Like many other artists born in the 19th century, Kaita Murayama met a tragic end. His future as a young painter and prodigious poet was brutally cut short by tuberculosis which took his life in 1919, when he was aged just 22. Having been forgotten by the general public, Murayama is now being celebrated on the hundredth anniversary of his death after around one hundred of his early works were unearthed. Known for his flamboyant, wild, impulsive and indeed inflammatory style, Murayama uses flat tints of red paint to make his subjects’ skin stand out against a dark background. (Source: https://pen-online.com/arts/kaita-murayama-the-dazzling-artist-rediscovered-100-years-after-his-death/).

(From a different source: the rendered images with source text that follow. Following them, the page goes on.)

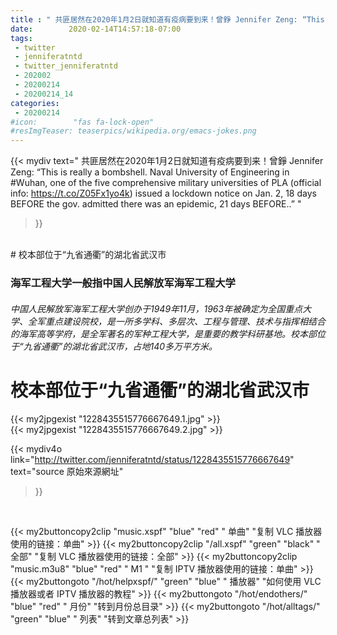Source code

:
 ```yaml
---
title : " 共匪居然在2020年1月2日就知道有疫病要到来！曾錚 Jennifer Zeng: “This is really a bombshell. Naval University of Engineering in #Wuhan, one of the five comprehensive military universities of PLA (official info: https://t.co/Z05Fx1yo4k) issued a lockdown notice on Jan. 2, 18 days BEFORE the gov. admitted there was an epidemic, 21 days BEFORE..”  "
date:        2020-02-14T14:57:18-07:00
tags:
 - twitter
 - jenniferatntd
 - twitter_jenniferatntd
 - 202002
 - 20200214
 - 20200214_14
categories:
 - 20200214
#icon:        "fas fa-lock-open"
#resImgTeaser: teaserpics/wikipedia.org/emacs-jokes.png
---
```


{{< mydiv text=" 共匪居然在2020年1月2日就知道有疫病要到来！曾錚 Jennifer Zeng: “This is really a bombshell. Naval University of Engineering in #Wuhan, one of the five comprehensive military universities of PLA (official info: https://t.co/Z05Fx1yo4k) issued a lockdown notice on Jan. 2, 18 days BEFORE the gov. admitted there was an epidemic, 21 days BEFORE..”  "
>}}
<br>
# 校本部位于“九省通衢”的湖北省武汉市

### 海军工程大学一般指中国人民解放军海军工程大学
###### 中国人民解放军海军工程大学创办于1949年11月，1963年被确定为全国重点大学、全军重点建设院校，是一所多学科、多层次、工程与管理、技术与指挥相结合的海军高等学府，是全军著名的军种工程大学，是重要的教学科研基地。校本部位于“九省通衢”的湖北省武汉市，占地140多万平方米。

# 校本部位于“九省通衢”的湖北省武汉市


 {{< my2jpgexist "1228435515776667649.1.jpg" >}}<br>  {{< my2jpgexist "1228435515776667649.2.jpg" >}}<br> 



{{< mydiv4o link="http://twitter.com/jenniferatntd/status/1228435515776667649"
text="source 原始來源網址"
>}}


<br>



{{< my2buttoncopy2clip "music.xspf"        "blue"   "red"    " 单曲"  "复制 VLC 播放器使用的链接：单曲" >}} {{< my2buttoncopy2clip "/all.xspf"         "green"  "black"  " 全部"  "复制 VLC 播放器使用的链接：全部" >}} {{< my2buttoncopy2clip "music.m3u8"        "blue"   "red"    " M1 "    "复制 IPTV 播放器使用的链接：单曲" >}} {{< my2buttongoto      "/hot/helpxspf/"    "green"  "blue"   " 播放器" "如何使用 VLC 播放器或者 IPTV 播放器的教程" >}} {{< my2buttongoto      "/hot/endothers/"   "blue"   "red"    " 月份"   "转到月份总目录" >}} {{< my2buttongoto      "/hot/alltags/"     "green"  "blue"   " 列表"   "转到文章总列表" >}} 
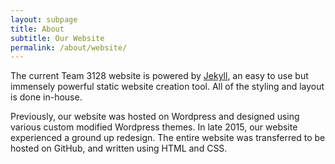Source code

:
 ```yaml
---
layout: subpage
title: About
subtitle: Our Website
permalink: /about/website/
---
```


The current Team 3128 website is powered by [Jekyll](https://jekyllrb.com), an easy to use but immensely powerful static website creation tool. All of the styling and layout is done in-house.

Previously, our website was hosted on Wordpress and designed using various custom modified Wordpress themes. In late 2015, our website experienced a ground up redesign. The entire website was transferred to be hosted on GitHub, and written using HTML and CSS.

<br><br><br><br>
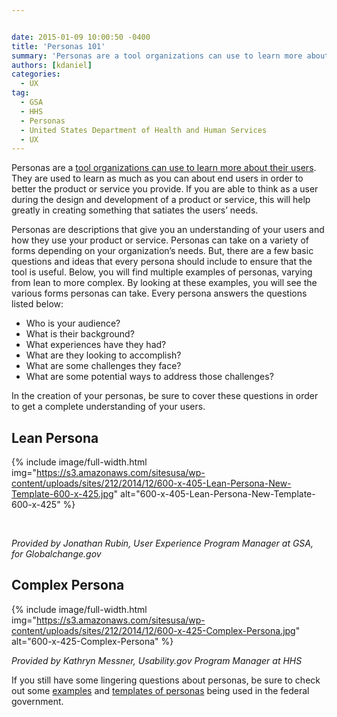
 ```yaml
---


date: 2015-01-09 10:00:50 -0400
title: 'Personas 101'
summary: 'Personas are a tool organizations can use to learn more about their users. They are used to learn as much as you can about end users in order to better the product or service you provide. If you are able to think as a user during the design and development of a product or service,'
authors: [kdaniel]
categories:
  - UX
tag:
  - GSA
  - HHS
  - Personas
  - United States Department of Health and Human Services
  - UX
---
```


Personas are a [tool organizations can use to learn more about their users](https://www.WHATEVER/2014/08/18/how-to-choose-a-user-experience-technique/). They are used to learn as much as you can about end users in order to better the product or service you provide. If you are able to think as a user during the design and development of a product or service, this will help greatly in creating something that satiates the users’ needs.

Personas are descriptions that give you an understanding of your users and how they use your product or service. Personas can take on a variety of forms depending on your organization’s needs. But, there are a few basic questions and ideas that every persona should include to ensure that the tool is useful. Below, you will find multiple examples of personas, varying from lean to more complex. By looking at these examples, you will see the various forms personas can take. Every persona answers the questions listed below:

  * Who is your audience?
  * What is their background?
  * What experiences have they had?
  * What are they looking to accomplish?
  * What are some challenges they face?
  * What are some potential ways to address those challenges?

In the creation of your personas, be sure to cover these questions in order to get a complete understanding of your users.

## Lean Persona

{% include image/full-width.html img="https://s3.amazonaws.com/sitesusa/wp-content/uploads/sites/212/2014/12/600-x-405-Lean-Persona-New-Template-600-x-425.jpg" alt="600-x-405-Lean-Persona-New-Template-600-x-425" %}


&nbsp;

_Provided by Jonathan Rubin, User Experience Program Manager at GSA, for Globalchange.gov_

## Complex Persona

{% include image/full-width.html img="https://s3.amazonaws.com/sitesusa/wp-content/uploads/sites/212/2014/12/600-x-425-Complex-Persona.jpg" alt="600-x-425-Complex-Persona" %}


_Provided by Kathryn Messner, Usability.gov Program Manager at HHS_

If you still have some lingering questions about personas, be sure to check out some [examples](https://www.WHATEVER/2014/12/08/from-taste-testers-to-explorers-developing-personas-for-open-opportunities/) and [templates of personas](https://www.WHATEVER/resources/digitalgov-user-experience-program/digitalgov-user-experience-program-usability-starter-kit/) being used in the federal government.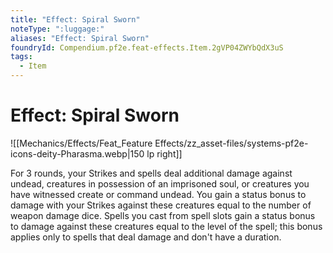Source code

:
 ```yaml
---
title: "Effect: Spiral Sworn"
noteType: ":luggage:"
aliases: "Effect: Spiral Sworn"
foundryId: Compendium.pf2e.feat-effects.Item.2gVP04ZWYbQdX3uS
tags:
  - Item
---
```


# Effect: Spiral Sworn
![[Mechanics/Effects/Feat_Feature Effects/zz_asset-files/systems-pf2e-icons-deity-Pharasma.webp|150 lp right]]

For 3 rounds, your Strikes and spells deal additional damage against undead, creatures in possession of an imprisoned soul, or creatures you have witnessed create or command undead. You gain a status bonus to damage with your Strikes against these creatures equal to the number of weapon damage dice. Spells you cast from spell slots gain a status bonus to damage against these creatures equal to the level of the spell; this bonus applies only to spells that deal damage and don't have a duration.
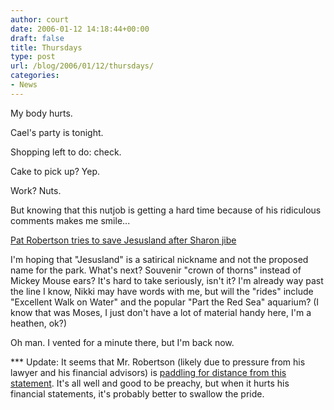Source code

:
 ```yaml
---
author: court
date: 2006-01-12 14:18:44+00:00
draft: false
title: Thursdays
type: post
url: /blog/2006/01/12/thursdays/
categories:
- News
---
```


My body hurts.

Cael's party is tonight.

Shopping left to do: check.

Cake to pick up?  Yep.

Work?  Nuts.

But knowing that this nutjob is getting a hard time because of his ridiculous comments makes me smile...

[Pat Robertson tries to save Jesusland after Sharon jibe](http://www.timesonline.co.uk/article/0,,251-1980422,00.html)

I'm hoping that "Jesusland" is a satirical nickname and not the proposed name for the park.  What's next?  Souvenir "crown of thorns" instead of Mickey Mouse ears?  It's hard to take seriously, isn't it?  I'm already way past the line I know, Nikki may have words with me, but will the "rides" include "Excellent Walk on Water" and the popular "Part the Red Sea" aquarium?  (I know that was Moses, I just don't have a lot of material handy here, I'm a heathen, ok?)

Oh man.  I vented for a minute there, but I'm back now.

*** Update:  It seems that Mr. Robertson (likely due to pressure from his lawyer and his financial advisors) is [paddling for distance from this statement](http://www.cnn.com/2006/US/01/12/robertson.apology/index.html?section=cnn_topstories).  It's all well and good to be preachy, but when it hurts his financial statements, it's probably better to swallow the pride.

Hisayasu Sato, who once more manages to leave his pinku film past behind, through an avant-garde film this time, but also to retain a sense of (perverse) sensualism, offers a surreal, intense, experimental movie that draws much from the artist’s life and work.

Azami is a young woman obsessed with Murayama’s paintings, with her obsession eventually transferring to young man Saku, who seems to be a medium for Murayama. Along with a quartet of young performers, acquaintances of Azami, the two of them embark on a trip that eventually brings them into a secluded area and a cave that Saku uses as his screening room. As the concept of Agartha also becomes part of the events, the artists begin to recreate Murayama’s work through performative dance, while Azami learns more about Saku’s past and comes closer to him.

Hisayasu Sato directs a film that goes through a number of genres, aesthetics and approaches, all the while retaining a sense of mystery, disorientation, perversion and mysticism. In that fashion, the movie begins with some voyeuristic scenes of spying on people in an urban setting, while eventually human experiments in cyberpunk fashion and a focus on human urination become parts of the narrative. As soon as the story is transferred to the somewhat bucolic setting of the cave and its surroundings, the presentation of the performances induces the movie with a more artistic approach.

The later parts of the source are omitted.